News Corp. Planning High-Speed Wireless Internet Play
Jupiter Research analyst David Card said Murdoch's focus on content may be somewhat misplaced. He said a better strategy may be to buy or partner with providers of VoIP and instant messaging. "Developing the ad platform should be a higher priority than developing content," Card said.
Media mogul Rupert Murdoch, who spent much of 2005 buying up Internet properties, may be poised to invest as much as US$1 billion into developing high-speed wireless Internet connectivity through the DirecTV division of News Corp.
The DirecTV effort, which Murdoch said it would reveal in full in coming weeks, is part of a larger strategy for News Corp. to use its new Internet presence and its TV and news content to become a more significant player on the Web. Murdoch did say that DirecTV has been looking at the emerging WiMax technology being developed by Intel and others.
Acquisitions Piling Up
"The Internet is the ultimate provider of choice," Murdoch said during the Citigroup Entertainment, Media and Telecommunications Conference in Phoenix on Monday.
Murdoch, whose News Corp. empire counts Fox broadcasting, newspapers and movie studios among its holdings, last year bought social networking site MySpace.com, youth-focused site Neopets and IGN Entertainment, a gaming site with some 28 million regular users.
The buys were worth around $1 billion all told and sparked numerous rumors about other possible purchases. Murdoch at one time was said to be eyeing both video search engine Blinkx and peer-to-peer communications firm Skype, which was later acquired by eBay.
Now, Murdoch says the company will make an Internet access play that leverages the satellite network of DirecTV, likely enabling on-demand video and other entertainment to be pumped into homes. Because satellite dishes are built primarily to receive signals, the technology does not support strong high-speed Internet connectivity, but Murdoch hinted the company had found ways to change that or to position a second technology alongside the satellite feeds.
"You'll be hearing from us within two months on a very clear plan what will happen, and it's not as expensive as you might think," he said. "We have a lot of people on this full time at the moment."
Face in the Crowd
News Corp. was one of many traditional media companies to make significant investments and forays into the Internet world over the past two years, with the New York Times buying About.com and the Wall Street Journal scooping up MarketWatch.
Meanwhile, television networks unleashed a flurry of Web-related deals in the second half of 2005 as major networks such as NBC and CBS began offering downloads of prime time shows and evening newscasts on the Internet.
By using DirecTV, Murdoch may be hoping to compete with the Internet delivery channel that many of its cable company competitors already offer. He also said that MySpace.com would be expanded with additional content, including downloadable video.
He also predicted that the Internet would ultimately change the financial model for media, including movie studios, with some studios presumably able to make films exclusively for pay-per-view release on the Internet.
When asked about his own Internet strategy, Murdoch said MySpace.com now has about 47 million members and is adding nearly 1 million a week.
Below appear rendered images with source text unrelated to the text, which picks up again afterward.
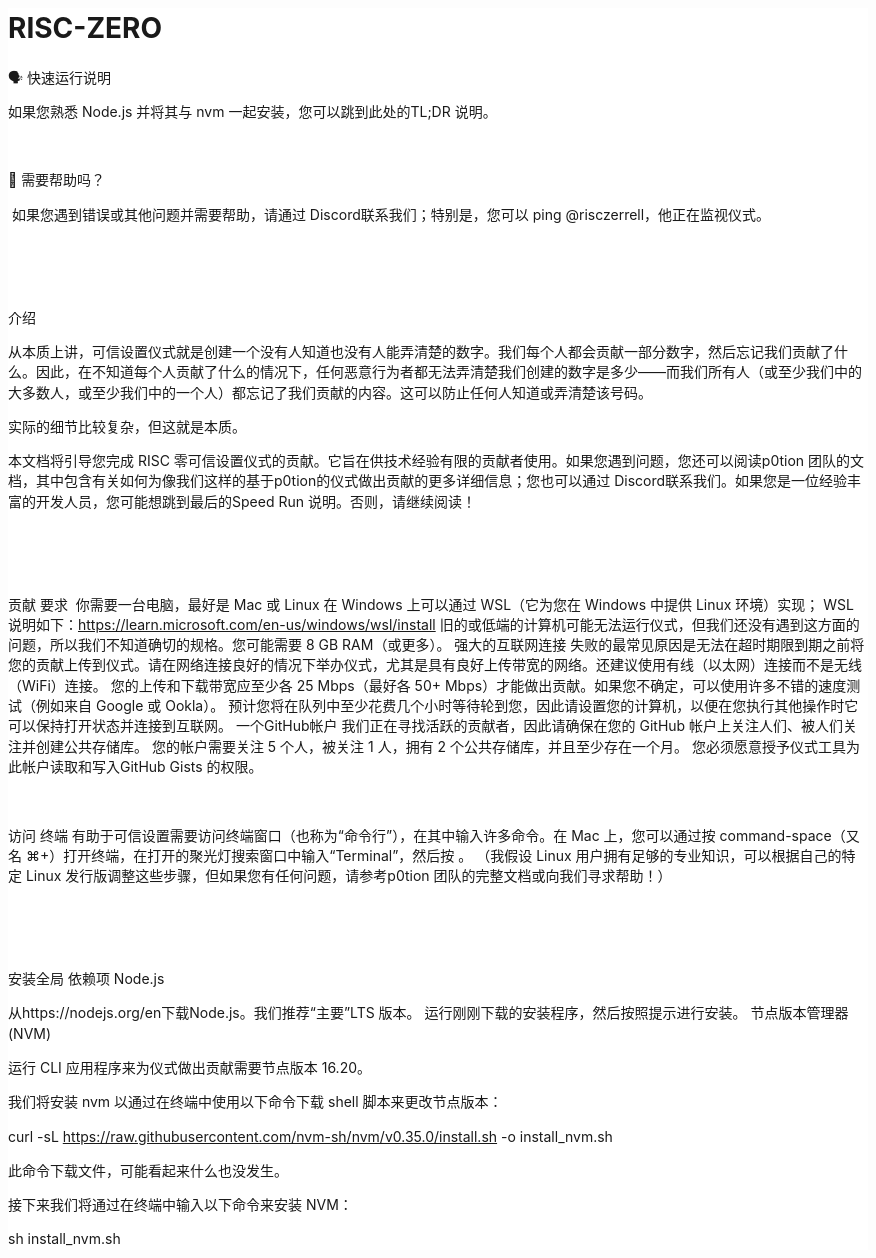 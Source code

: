 # RISC-ZERO
🗣 快速运行说明

如果您熟悉 Node.js 并将其与 nvm 一起安装，您可以跳到此处的TL;DR 说明。

‍

🚨 需要帮助吗？

‍ 如果您遇到错误或其他问题并需要帮助，请通过 Discord联系我们；特别是，您可以 ping @risczerrell，他正在监视仪式。

‍

‍

介绍 ‍

从本质上讲，可信设置仪式就是创建一个没有人知道也没有人能弄清楚的数字。我们每个人都会贡献一部分数字，然后忘记我们贡献了什么。因此，在不知道每个人贡献了什么的情况下，任何恶意行为者都无法弄清楚我们创建的数字是多少——而我们所有人（或至少我们中的大多数人，或至少我们中的一个人）都忘记了我们贡献的内容。这可以防止任何人知道或弄清楚该号码。

实际的细节比较复杂，但这就是本质。

本文档将引导您完成 RISC 零可信设置仪式的贡献。它旨在供技术经验有限的贡献者使用。如果您遇到问题，您还可以阅读p0tion 团队的文档，其中包含有关如何为像我们这样的基于p0tion的仪式做出贡献的更多详细信息；您也可以通过 Discord联系我们。如果您是一位经验丰富的开发人员，您可能想跳到最后的Speed Run 说明。否则，请继续阅读！

‍

‍

贡献 要求 ‍ 你需要一台电脑，最好是 Mac 或 Linux 在 Windows 上可以通过 WSL（它为您在 Windows 中提供 Linux 环境）实现； WSL 说明如下：https://learn.microsoft.com/en-us/windows/wsl/install 旧的或低端的计算机可能无法运行仪式，但我们还没有遇到这方面的问题，所以我们不知道确切的规格。您可能需要 8 GB RAM（或更多）。 强大的互联网连接 失败的最常见原因是无法在超时期限到期之前将您的贡献上传到仪式。请在网络连接良好的情况下举办仪式，尤其是具有良好上传带宽的网络。还建议使用有线（以太网）连接而不是无线（WiFi）连接。 您的上传和下载带宽应至少各 25 Mbps（最好各 50+ Mbps）才能做出贡献。如果您不确定，可以使用许多不错的速度测试（例如来自 Google 或 Ookla）。 预计您将在队列中至少花费几个小时等待轮到您，因此请设置您的计算机，以便在您执行其他操作时它可以保持打开状态并连接到互联网。 一个GitHub帐户 我们正在寻找活跃的贡献者，因此请确保在您的 GitHub 帐户上关注人们、被人们关注并创建公共存储库。 您的帐户需要关注 5 个人，被关注 1 人，拥有 2 个公共存储库，并且至少存在一个月。 您必须愿意授予仪式工具为此帐户读取和写入GitHub Gists 的权限。 ‍

‍

访问 终端 有助于可信设置需要访问终端窗口（也称为“命令行”），在其中输入许多命令。在 Mac 上，您可以通过按 command-space（又名 ⌘+）打开终端，在打开的聚光灯搜索窗口中输入“Terminal”，然后按 。 （我假设 Linux 用户拥有足够的专业知识，可以根据自己的特定 Linux 发行版调整这些步骤，但如果您有任何问题，请参考p0tion 团队的完整文档或向我们寻求帮助！）

‍

‍

安装全局 依赖项 Node.js

从https://nodejs.org/en下载Node.js。我们推荐“主要”LTS 版本。 运行刚刚下载的安装程序，然后按照提示进行安装。 节点版本管理器 (NVM)

运行 CLI 应用程序来为仪式做出贡献需要节点版本 16.20。

我们将安装 nvm 以通过在终端中使用以下命令下载 shell 脚本来更改节点版本：

curl -sL https://raw.githubusercontent.com/nvm-sh/nvm/v0.35.0/install.sh -o install_nvm.sh

此命令下载文件，可能看起来什么也没发生。

接下来我们将通过在终端中输入以下命令来安装 NVM：

sh install_nvm.sh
"There are unbelievable numbers of not just teenagers spending a lot of time on MySpace, these are the people who are reading less newspapers and who are watching less TV," he added. In addition to video downloads, Murdoch said he could see MySpace.com becoming a hub for other services, including instant messaging and voice chat.
Murdoch said the Internet did not pose a threat to traditional media companies like his because they still own much of the content that people want to see, hear and read.
"We love hearing about all these new gizmos," he said. "We'll be on all of them. They are useless without anything on them."
Jupiter Research analyst David Card said Murdoch's focus on content may be somewhat misplaced. He said a better strategy may be to buy or partner with providers of VoIP and instant messaging.
"Developing the ad platform should be a higher priority than developing content," Card said. "The MySpace crowd creates their own content." Card said the site also needs to be updated, saying the front page brings to mind "1998."
Forrester Research analyst Charlene Li said News Corp. and others are being both proactive and defensive in making moves into the Web, as the advantages of advertising online, especially the ability to target a consumer and to get instant feedback on a marketing message moving more money that way over time.
"The Web offers the ability to target audiences and tailor messages in a way that almost no other format can," Li told the E-Commerce Times. "Media companies see advertisers putting more of their overall spend into the Web and they want to be part of that."